Economist Dawie Roodt has warned that the anticipated fall in the petrol price later this week is likely to be a temporary relief and that consumers should not count on it lasting much beyond the New Year.
“The current low price is primarily due to a temporary strength in the rand, which is expected to depreciate over the medium to longer term, resulting in a weaker rand. This combined with the fact that the Minister of Finance
is likely to increase the tax on petrol significantly next year, as well as an anticipated rise in the oil price, means that consumers should budget for increased petrol prices next year.”
Petrol is expected to drop another 27 cents a litre although diesel and illuminating paraffin are both set to rise by 13 cents and 22 cents per litre respectively.
Neil Roets, CEO of Debt Rescue, one of South Africa’s largest debt counselling companies says too many consumers pin their hopes on a reduced petrol price to provide them with additional cash at the end of the month.

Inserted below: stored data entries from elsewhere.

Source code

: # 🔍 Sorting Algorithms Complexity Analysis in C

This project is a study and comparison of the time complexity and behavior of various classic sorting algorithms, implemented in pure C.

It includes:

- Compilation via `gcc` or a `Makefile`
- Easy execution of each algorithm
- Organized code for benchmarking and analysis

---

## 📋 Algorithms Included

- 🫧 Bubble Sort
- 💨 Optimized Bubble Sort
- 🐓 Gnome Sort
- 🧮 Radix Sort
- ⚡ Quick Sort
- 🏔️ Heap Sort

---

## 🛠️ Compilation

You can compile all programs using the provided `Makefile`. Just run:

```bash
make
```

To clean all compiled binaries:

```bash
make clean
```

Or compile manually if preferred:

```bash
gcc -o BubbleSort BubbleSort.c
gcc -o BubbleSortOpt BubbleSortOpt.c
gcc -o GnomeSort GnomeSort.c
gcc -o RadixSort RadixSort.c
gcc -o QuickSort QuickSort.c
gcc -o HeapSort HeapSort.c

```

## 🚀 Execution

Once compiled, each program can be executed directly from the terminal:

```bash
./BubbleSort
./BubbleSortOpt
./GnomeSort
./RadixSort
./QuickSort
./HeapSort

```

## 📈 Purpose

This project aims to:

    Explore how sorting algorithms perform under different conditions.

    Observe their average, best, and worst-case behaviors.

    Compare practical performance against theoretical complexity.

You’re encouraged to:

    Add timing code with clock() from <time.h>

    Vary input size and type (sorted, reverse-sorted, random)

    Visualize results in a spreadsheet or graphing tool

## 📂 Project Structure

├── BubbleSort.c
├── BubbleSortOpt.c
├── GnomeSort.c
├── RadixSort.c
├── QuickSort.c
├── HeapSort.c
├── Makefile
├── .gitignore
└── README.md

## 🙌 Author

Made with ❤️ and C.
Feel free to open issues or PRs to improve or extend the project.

“Fuel prices have been even more erratic than usual this year, driven by fluctuations in the strength of South African rand against the US dollar and the international price of refined fuels. All the signs point to these gains being reversed in January if the price of Brent Crude starts to trade over $50 dollars a barrel, or the dollar strengthens against the rand.”
The price of Brent Crude is currently hovering around the $47 per barrel mark.
Roets said that consumers would do well to prepare themselves financially for a difficult 2021 and to bank any savings as a result of the favourable petrol price as it is unlikely to last.
“There is a temptation to see any reduction in the petrol price as the light at the end of the tunnel but it’s an illusion. The gains are temporary and unpredictable and easily reversed. Given the unprecedented levels of
indebtedness facing South African households, every cent should go toward reducing debt where possible.
“It’s critical that consumers continue to be vigilant and make every cent count,” he added.
A recent survey conducted by Debt Rescue showed that 85% of South Africans have been negatively affected by the Covid-19 pandemic, either financially or emotionally.
Even before the COVID pandemic and the resultant lockdown, gross consumer debt hovered around the R2.8 trillion mark for South Africans, while just under half of all credit-active consumers were behind on their debt repayments (2018/19 Stats SA).